L’Incontro è un romanzo breve o un racconto lungo?
“Sono definizioni da bibliotecario, che servono solo per dare un’idea per la collocazione (sorride, ndr). Quando scrivi, non puoi prefiggerti una quantità limitata di pagine da riempire. Per me la storia che racconto in questo libro è compiuta così come è stata descritta, non c’era bisogno di aggiungere altro”.
Tra i temi affrontati troviamo il gioco e l’infanzia…

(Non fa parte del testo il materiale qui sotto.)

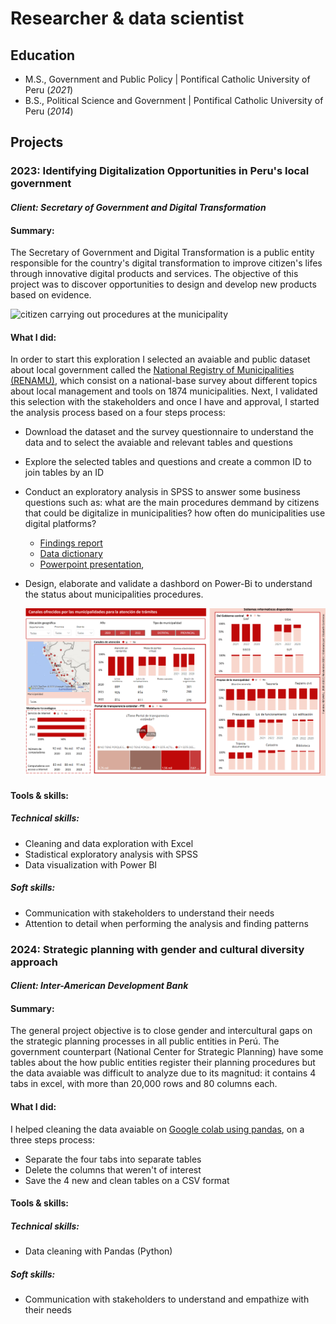 # Researcher & data scientist

## Education
- M.S., Government and Public Policy | Pontifical Catholic University of Peru (_2021_)								       		 		
- B.S., Political Science and Government | Pontifical Catholic University of Peru (_2014_)

## Projects
### 2023: Identifying Digitalization Opportunities in Peru's local government
#### _Client: Secretary of Government and Digital Transformation_
#### Summary: 
The Secretary of Government and Digital Transformation is a public entity responsible for the country's digital transformation to improve citizen's lifes through innovative digital products and services. The objective of this project was to discover opportunities to design and develop new products based on evidence. 

   ![citizen carrying out procedures at the municipality](images/trámites.png)

#### What I did: 
In order to start this exploration I selected an avaiable and public dataset about local government called the [National Registry of Municipalities (RENAMU)](https://www.datosabiertos.gob.pe/dataset/registro-nacional-de-municipalidades-renamu-2022-instituto-nacional-de-estad%C3%ADstica-e), which consist on a national-base survey about different topics about local management and tools on  1874 municipalities. Next, I validated this selection with the stakeholders and once I have and approval, I started the analysis process based on a four steps process:

- Download the dataset and the survey questionnaire to understand the data and to select the avaiable and relevant tables and questions
- Explore the selected tables and questions and create a common ID to join tables by an ID
- Conduct an exploratory analysis in SPSS to answer some business questions such as: what are the main procedures demmand by citizens that could be digitalize in municipalities? how often do municipalities use digital platforms?
    - [Findings report](https://drive.google.com/file/d/14tWgj-NUiqFxhSTZHdzvWQJc05DTht1F/view?usp=sharing)
    - [Data dictionary](https://docs.google.com/spreadsheets/d/150IxhbslOilE_80mSjkCfu7En3vzXFXO/edit?usp=sharing&ouid=106305285872469110916&rtpof=true&sd=true)
    - [Powerpoint presentation](https://docs.google.com/presentation/d/15B9vGfa4qRsFQCjUAbdC8mZ9UnpXeAc6/edit?usp=sharing&ouid=106305285872469110916&rtpof=true&sd=true),
- Design, elaborate and validate a dashbord on Power-Bi to understand the status about municipalities procedures.
  
    ![Exploratory analysis](images/dashboard.png)

#### Tools & skills:
##### Technical skills:
- Cleaning and data exploration with Excel
- Stadistical exploratory analysis with SPSS
- Data visualization with Power BI

##### Soft skills:
- Communication with stakeholders to understand their needs
- Attention to detail when performing the analysis and finding patterns

### 2024: Strategic planning with gender and cultural diversity approach
#### _Client: Inter-American Development Bank_
#### Summary: 
The general project objective is to close gender and intercultural gaps on the strategic planning processes in all public entities in Perú. The government counterpart (National Center for Strategic Planning) have some tables about the how public entities register their planning procedures but the data avaiable was difficult to analyze due to its magnitud: it contains 4 tabs in excel, with more than 20,000 rows and 80 columns each. 

#### What I did: 
I helped cleaning the data avaiable on [Google colab using pandas](https://colab.research.google.com/drive/1MIXMwEJfp4uZFKoVvuXGFwXPd9eBnjvC?usp=sharing), on a three steps process:
- Separate the four tabs into separate tables
- Delete the columns that weren't of interest
- Save the 4 new and clean tables on a CSV format

#### Tools & skills:
##### Technical skills:
- Data cleaning with Pandas (Python)
##### Soft skills:
- Communication with stakeholders to understand and empathize with their needs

“L’infanzia e il gioco sono intimamente legati. Ritengo il gioco qualcosa di serio. Quando si gioca, ad esempio, si apprendono le dinamiche che ci serviranno per la vita, come la vittoria, la sconfitta, la lealtà, il tradimento, il senso del gruppo. Quando incontro qualcuno che non sa perdere e non sa accettare le sconfitte, ad esempio, mi chiedo sempre che genere di giochi facesse da bambino e con chi giocasse. Il linguaggio del gioco è importante”.

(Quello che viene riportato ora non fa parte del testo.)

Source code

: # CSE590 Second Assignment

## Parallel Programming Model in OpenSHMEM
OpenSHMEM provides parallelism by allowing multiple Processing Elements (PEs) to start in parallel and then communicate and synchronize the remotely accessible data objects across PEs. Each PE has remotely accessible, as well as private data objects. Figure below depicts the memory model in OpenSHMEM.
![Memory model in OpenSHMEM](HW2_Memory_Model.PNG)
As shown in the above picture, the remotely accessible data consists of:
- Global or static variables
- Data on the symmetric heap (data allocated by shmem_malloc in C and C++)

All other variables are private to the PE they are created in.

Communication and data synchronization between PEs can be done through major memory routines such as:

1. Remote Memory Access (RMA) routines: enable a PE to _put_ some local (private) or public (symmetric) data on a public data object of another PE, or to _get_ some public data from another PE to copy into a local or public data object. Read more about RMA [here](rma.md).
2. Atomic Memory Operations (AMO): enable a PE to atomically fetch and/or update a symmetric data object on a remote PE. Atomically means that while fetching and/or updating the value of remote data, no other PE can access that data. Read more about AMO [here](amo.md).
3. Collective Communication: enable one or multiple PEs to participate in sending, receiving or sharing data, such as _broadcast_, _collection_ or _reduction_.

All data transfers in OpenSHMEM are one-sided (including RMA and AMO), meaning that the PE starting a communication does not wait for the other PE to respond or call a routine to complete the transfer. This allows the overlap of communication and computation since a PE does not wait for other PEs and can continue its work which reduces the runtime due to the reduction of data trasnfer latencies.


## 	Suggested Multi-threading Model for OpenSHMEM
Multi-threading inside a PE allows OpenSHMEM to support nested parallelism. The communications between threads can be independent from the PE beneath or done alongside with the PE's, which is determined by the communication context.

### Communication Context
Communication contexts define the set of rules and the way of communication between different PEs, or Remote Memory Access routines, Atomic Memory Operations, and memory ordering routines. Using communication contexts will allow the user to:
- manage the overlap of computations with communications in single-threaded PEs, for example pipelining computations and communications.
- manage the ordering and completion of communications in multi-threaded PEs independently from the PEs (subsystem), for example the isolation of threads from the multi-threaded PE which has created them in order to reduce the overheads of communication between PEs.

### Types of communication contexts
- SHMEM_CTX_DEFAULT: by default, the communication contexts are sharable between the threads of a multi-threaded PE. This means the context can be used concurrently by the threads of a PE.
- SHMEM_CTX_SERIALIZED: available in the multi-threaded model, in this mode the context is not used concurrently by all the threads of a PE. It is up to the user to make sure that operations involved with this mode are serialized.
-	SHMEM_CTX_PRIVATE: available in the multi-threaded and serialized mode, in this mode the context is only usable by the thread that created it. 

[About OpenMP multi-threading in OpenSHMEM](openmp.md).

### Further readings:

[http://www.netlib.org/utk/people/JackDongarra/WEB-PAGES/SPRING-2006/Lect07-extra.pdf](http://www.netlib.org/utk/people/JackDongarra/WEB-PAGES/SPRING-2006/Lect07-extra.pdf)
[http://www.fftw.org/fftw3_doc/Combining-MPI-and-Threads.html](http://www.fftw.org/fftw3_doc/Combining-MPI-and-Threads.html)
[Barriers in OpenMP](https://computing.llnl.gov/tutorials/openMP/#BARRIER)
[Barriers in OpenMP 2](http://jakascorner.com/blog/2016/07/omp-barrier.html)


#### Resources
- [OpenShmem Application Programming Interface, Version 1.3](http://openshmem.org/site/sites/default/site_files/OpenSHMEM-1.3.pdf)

Nel romanzo spicca la questione centrale dell’“appartenenza”, a partire dall’arrivo di un sacerdote nella piccola comunità di Cabras che fonderà una nuova parrocchia: alcune scene, come quella delle due processioni, sono memorabili e richiamano le atmosfere alla “Don Camillo e Peppone” di guareschiana memoria.

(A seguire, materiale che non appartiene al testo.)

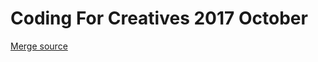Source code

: # Coding For Creatives 2017 October

[Merge source](https://github.com/username/cfc2017/compare/master...mpaulweeks:master)
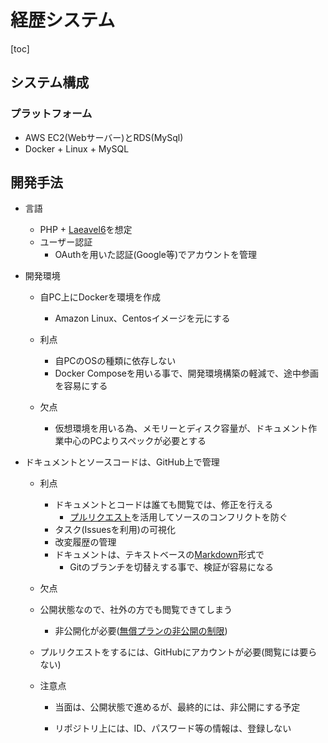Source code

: # 経歴システム
[toc]
## システム構成
### プラットフォーム
* AWS EC2(Webサーバー)とRDS(MySql)
* Docker + Linux + MySQL

## 開発手法
* 言語
  * PHP + [Laeavel6](https://laravel.com/)を想定
  * ユーザー認証
    * OAuthを用いた認証(Google等)でアカウントを管理
  
* 開発環境

  * 自PC上にDockerを環境を作成
    * Amazon Linux、Centosイメージを元にする
    
  * 利点
    * 自PCのOSの種類に依存しない
    * Docker Composeを用いる事で、開発環境構築の軽減で、途中参画を容易にする
    
  * 欠点
    * 仮想環境を用いる為、メモリーとディスク容量が、ドキュメント作業中心のPCよりスペックが必要とする

* ドキュメントとソースコードは、GitHub上で管理
  * 利点
    * ドキュメントとコードは誰ても閲覧では、修正を行える
      * [プルリクエスト](https://laraweb.net/environment/1543/)を活用してソースのコンフリクトを防ぐ
    * タスク(Issuesを利用)の可視化
    * 改変履歴の管理    
    * ドキュメントは、テキストベースの[Markdown](https://www.markdown.jp/what-is-markdown/)形式で
      * Gitのブランチを切替えする事で、検証が容易になる
  * 欠点
  * 公開状態なので、社外の方でも閲覧できてしまう
      * 非公開化が必要([無償プランの非公開の制限](https://github.com/pricing))
  * プルリクエストをするには、GitHubにアカウントが必要(閲覧には要らない)
  * 注意点
  
    * 当面は、公開状態で進めるが、最終的には、非公開にする予定    
  
    * リポジトリ上には、ID、パスワード等の情報は、登録しない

“Ci sono diversi modi di intendere l’appartenenza: in primo luogo in base allo ius soli o allo ius sanguinis, ovvero la nascita e la famiglia, il diritto di sangue che dice chi sei. Ma c’è anche lo ius voluntatis di cui spesso non si tiene conto, ma che per me è equipollente agli altri diritti. La volontà dell’appartenere, il diritto di scegliere. L’incontro racconta di quanto accade a questa comunità attraverso lo sguardo di un bambino che per la prima volta nella sua vita realizza le dicotomie sulla vita, prova ad approfondire la questione dei recinti – attraverso la lotta tra parrocchie – e degli steccati partigiani che caratterizzano le nostre vite. Certo, ho raccontato questa storia perché in realtà mi piacerebbe che ci fossero appartenenze più inclusive nella nostra società di oggi. Il registro alla Guareschi è voluto e cercato”.
Infine, una riflessione sull’editoria: il numero di libri venduti è in pesante calo, chiudono le piccole librerie, ma soffrono anche i giganti che non se la passano bene. Qual è la soluzione?
“Non so quale possa essere la soluzione, e so che è davvero un momento difficile da ogni angolo lo si guardi. Io sento una grossa responsabilità su di me da quando una lettrice, durante un incontro pubblico, mi fece riflettere sul ruolo che noi scrittori possiamo avere nella promozione della lettura. Da quel momento, mi impegno come posso, come fanno molti altri colleghi, in tutte le occasioni per suscitare interesse verso la lettura”.